§ TASK OBJECTIVE
From the entries below, copy out all lines holding "Digital".

________________________

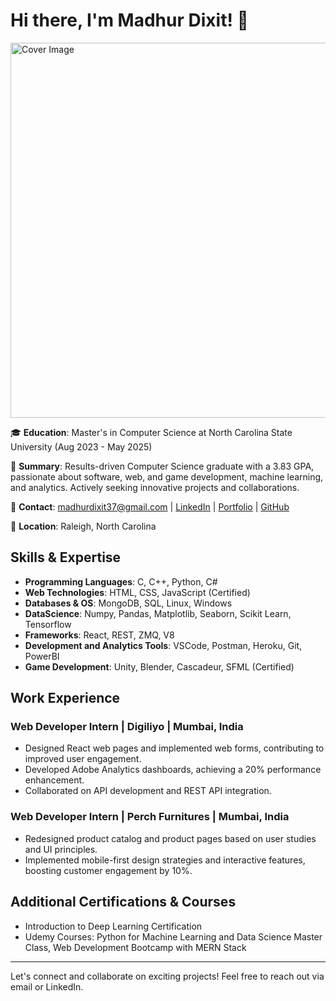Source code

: # Hi there, I'm Madhur Dixit! 👋

<img src="https://drive.google.com/uc?export=view&id=1J77Yr6NtLvPMakVw3mASg5KATeb0_MkF" alt="Cover Image" width="600"/>

🎓 **Education**: Master's in Computer Science at North Carolina State University (Aug 2023 - May 2025)

🌟 **Summary**: Results-driven Computer Science graduate with a 3.83 GPA, passionate about software, web, and game development, machine learning, and analytics. Actively seeking innovative projects and collaborations.

📧 **Contact**: madhurdixit37@gmail.com | [LinkedIn](https://www.linkedin.com/in/madixit) | [Portfolio](https://madhurdixit13.github.io/Portfolio/) | [GitHub](https://github.com/MadhurDixit13)

📍 **Location**: Raleigh, North Carolina

## Skills & Expertise

- **Programming Languages**: C, C++, Python, C#
- **Web Technologies**: HTML, CSS, JavaScript (Certified)
- **Databases & OS**: MongoDB, SQL, Linux, Windows
- **DataScience**: Numpy, Pandas, Matplotlib, Seaborn, Scikit Learn, Tensorflow
- **Frameworks**: React, REST, ZMQ, V8
- **Development and Analytics Tools**: VSCode, Postman, Heroku, Git, PowerBI
- **Game Development**: Unity, Blender, Cascadeur, SFML (Certified)

## Work Experience

### Web Developer Intern | Digiliyo | Mumbai, India
- Designed React web pages and implemented web forms, contributing to improved user engagement.
- Developed Adobe Analytics dashboards, achieving a 20% performance enhancement.
- Collaborated on API development and REST API integration.

### Web Developer Intern | Perch Furnitures | Mumbai, India
- Redesigned product catalog and product pages based on user studies and UI principles.
- Implemented mobile-first design strategies and interactive features, boosting customer engagement by 10%.

## Additional Certifications & Courses

- Introduction to Deep Learning Certification
- Udemy Courses: Python for Machine Learning and Data Science Master Class, Web Development Bootcamp with MERN Stack

---

Let's connect and collaborate on exciting projects! Feel free to reach out via email or LinkedIn.


<!---
MadhurDixit13/MadhurDixit13 is a ✨ special ✨ repository because its `README.md` (this file) appears on your GitHub profile.
You can click the Preview link to take a look at your changes.
--->
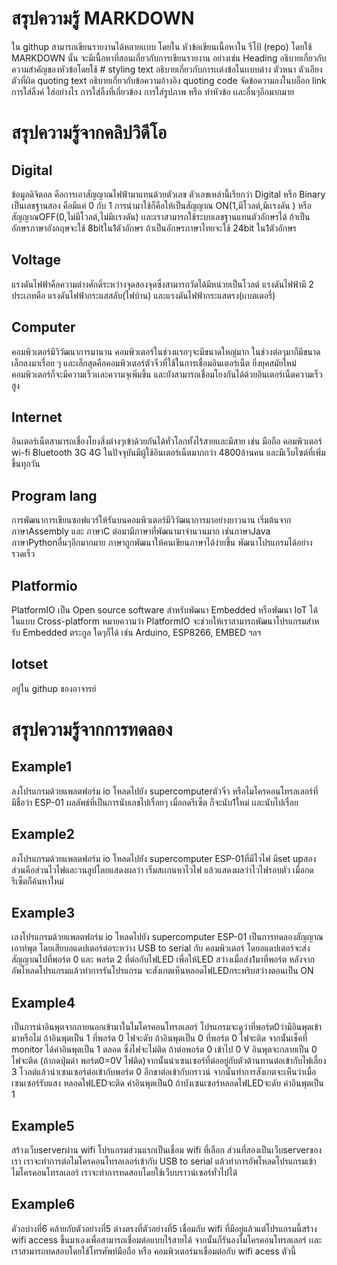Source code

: # สรุปความรู้ MARKDOWN
ใน githup สามารถเขียนรายงานได้หลายเเบบ โดยใน หัวข้อเขียนเนื้อหาใน รีโป้ (repo) โดยใช้ MARKDOWN นั้น จะมีเนื้อหาที่สอนเกี่ยวกับการเขียนรายงาน อย่างเช่น Heading อธิบายเกี่ยวกับความสำคัญของหัวข้อโดยใช้ # styling text อธิบายเกี่ยวกับการเเต่งข้อในเเบบต่าง ตัวหนา ตัวเอียง ตัวที่ผิด quoting text อธิบายเกี่ยวกับข้อความอ้างอิง quoting code จัดข้อความลงในบล็อก link การใส่ลิ้งค์ ใส่อย่างไร การใส่ลิ้งที่เกี่ยวข้อง การใส่รูปภาพ หรือ ทำหัวข้อ เเละอื่นๆอีกมากมาย
# สรุปความรู้จากคลิปวิดีโอ
## Digital
ข้อมูลดิจิตอล คือการเอาสัญญาณไฟฟ้ามาแทนด้วยตัวเลข ตัวเลขเหล่านี้เรียกว่า Digital หรือ Binary เป็นเลขฐานสอง คือมีแค่ 0 กับ 1 การนำมาใช้ก็คือให้เป็นสัญญาณ ON(1,มีโวลต์,มีเเรงดัน ) หรือสัญญาณOFF(0,ไม่มีโวลต์,ไม่มีเเรงดัน) เเละเราสามารถใช้ระบบเลขฐานแทนตัวอักษรได้ ถ้าเป็นอักษรภาษาอังกฤษจะใช้ 8bitใน1ตัวอักษร ถ้าเป็นอักษรภาษาไทยจะใช้ 24bit ใน1ตัวอักษร
## Voltage
แรงดันไฟฟ้าคือความต่างศักดิ์ระหว่างจุดสองจุดซึ่งสามารถวัดได้มีหน่วยเป็นโวลต์ แรงดันไฟฟ้ามี 2 ประเภทคือ แรงดันไฟฟ้ากระแสสลับ(ไฟบ้าน) และแรงดันไฟฟ้ากระแสตรง(เเบตเตอรี่) 
## Computer
คอมพิวเตอร์มีวิวัฒนาการมานาน คอมพิวเตอร์ในช่วงแรกๆจะมีขนาดใหญ่มาก ในช่วงต่อๆมาก็มีขนาดเล็กลงมาเรื่อย ๆ  และเล็กสุดคือคอมพิวเตอร์ตัวจิ๋วที่ใช้ในการเชื่อมอินเตอร์เน็ต ยิ่งยุคสมัยใหม่คอมพิวเตอร์ก็จะมีความเร็วเเละความจุเพิ่มขึ้น และยังสามารถเชื่อมโยงกันได้ด้วยอินเตอร์เน็ตความเร็วสูง
## Internet
อินเตอร์เน็ตสามารถเชื่องโยงสิ่งต่างๆเข้าด้วยกันได้ทั่วโลกทั้งไร้สายเเละมีสาย เช่น มือถือ คอมพิวเตอร์  wi-fi Bluetooth 3G 4G ในปัจจุบันมีผู้ใช้อินเตอร์เน็ตมากกว่า 4800ล้านคน และมีเว็บไซต์ที่เพิ่มขึ้นทุกวัน
## Program lang
การพัฒนาการเขียนซอฟแวร์ให้รันบนคอมพิวเตอร์มีวิวัฒนาการมาอย่างยาวนาน  เริ่มต้นจากภาษาAssembly และ ภาษาC ต่อมามีภาษาที่พัฒนามาจำนวนมาก เช่นภาษาJava ภาษาPythonอื่นๆอีกมากมาย ภาษาถูกพัฒนาให้คนเขียนภาษาได้ง่ายขึ้น พัฒนาโปรแกรมได้อย่างรวดเร็ว
## Platformio
PlatformIO เป็น Open source software สําหรับพัฒนา Embedded หรือพัฒนา IoT ได้ในแบบ Cross-platform หมายความว่า PlatformIO จะช่วยให้เราสามารถพัฒนาโปรแกรมสําหรับ Embedded ตระกูล ใดๆก็ได้ เช่น Arduino, ESP8266, EMBED ฯลฯ
## Iotset
อยู่ใน githup ของอาจารย์
# สรุปความรู้จากการทดลอง
## Example1
ลงโปรแกรมด้วยแพลตฟอร์ม io โหลดไปยัง supercomputerตัวจิ๋ว หรือไมโครคอนโทรลเลอร์ที่มีชื่อว่า ESP-01 ผลลัพธ์ที่เป็นการนับเลขไปเรื่อยๆ เมื่อกดรีเซ็ต ก็จะนับ1ใหม่ เเละนับไปเรื่อย
## Example2
ลงโปรแกรมด้วยแพลตฟอร์ม io โหลดไปยัง supercomputer ESP-01ที่มีไวไฟ มีset upสองส่วนคือส่วนไวไฟและวนลูปโดยแสดงผลว่า เริ่มสเเกนหาไวไฟ แล้วแสดงผลว่าไวไฟรอบตัว เมื่อกดรีเซ็ตก็ค้นหาใหม่
## Example3
เลงโปรแกรมด้วยแพลตฟอร์ม io โหลดไปยัง supercomputer ESP-01 เป็นการทดลองสัญญาณเอาท์พุต โดยเสียบอแดปเตอร์ต่อระหว่าง USB to serial กับ คอมพิวเตอร์ โดยอแดปเตอร์จะส่งสัญญาณไปที่พอร์ต 0 และ พอร์ต 2 ที่ต่อกับไฟLED เพื่อให้LED สว่างเมื่อส่ง1มาที่พอร์ต หลังจากอัพโหลดโปรแกรมแล้วทำการรันโปรแกรม จะสังเกตเห็นหลอดไฟLEDกระพริบสว่างตอนเป็น ON 
## Example4
เป็นการนำอินพุตจากภายนอกเข้ามาในไมโครคอนโทรลเลอร์ โปรแกรมจะดูว่าที่พอร์ต0ว่ามีอินพุตเข้ามาหรือไม่ ถ้าอินพุตเป็น 1 ที่พอร์ต 0 ไฟจะดับ ถ้าอินพุตเป็น 0 ที่พอร์ต 0 ไฟจะติด จากนั้นเช็คที่ monitor ได้ค่าอินพุตเป็น 1 ตลอด ซึ่งไฟจะไม่ติด ถ้าต่อพอร์ต 0 เข้าไป 0 V อินพุตจะกลายเป็น 0 ไฟจะติด (ถ้ากดปุ่มดำ พอร์ต0=0V ไฟติด)จากนั้นนำเซนเซอร์ที่ต่ออยู่กับตัวต้านทานต่อเข้ากับไฟเลี้ยง 3 โวลต์แล้วนำเซนเซอร์ต่อเข้ากับพอร์ต 0 อีกขาต่อเข้ากับกราวน์ จากนั้นทำการสังเกตจะเห็นว่าเมื่อเซนเซอร์รับแสง หลอดไฟLEDจะติด ค่าอินพุตเป็น0 ถ้าบังเซนเซอร์หลอดไฟLEDจะดับ ค่าอินพุตเป็น 1
## Example5
สร้างเว็บserverผ่าน wifi โปรแกรมส่วนแรกเป็นเชื่อม wifi ที่เลือก ส่วนที่สองเป็นเว็บserverของเรา เราจะทำการต่อไมโครคอนโทรลเลอร์เข้ากับ USB to serial แล้วทำการอัพโหลดโปรแกรมเข้าไมโครคอนโทรลเลอร์ เราจะทำการทดสอบโดยใช้เว็บบราวน์เซอร์ทั่วไปได้
## Example6
ตัวอบ่างที่6 คล้ายกับตัวอย่างที่5 ต่างตรงที่ตัวอย่างที่5 เชื่อมกับ wifi ที่มีอยู่แล้วแต่โปรแกรมนี้สร้าง wifi access ขึ้นมาเองเพื่อสามารถเชื่อมต่อแบบไร้สายได้ จากนั้นก็รันลงไมโครคอนโทรลเลอร์ เเละเราสามารถทดสอบโดยใช้โทรศัพท์มือถือ หรือ คอมพิวเตอร์มาเชื่อมต่อกับ wifi acess ตัวนี้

________________________

§ PROBLEM SOLUTION
## Digital
ข้อมูลดิจิตอล คือการเอาสัญญาณไฟฟ้ามาแทนด้วยตัวเลข ตัวเลขเหล่านี้เรียกว่า Digital หรือ Binary เป็นเลขฐานสอง คือมีแค่ 0 กับ 1 การนำมาใช้ก็คือให้เป็นสัญญาณ ON(1,มีโวลต์,มีเเรงดัน ) หรือสัญญาณOFF(0,ไม่มีโวลต์,ไม่มีเเรงดัน) เเละเราสามารถใช้ระบบเลขฐานแทนตัวอักษรได้ ถ้าเป็นอักษรภาษาอังกฤษจะใช้ 8bitใน1ตัวอักษร ถ้าเป็นอักษรภาษาไทยจะใช้ 24bit ใน1ตัวอักษร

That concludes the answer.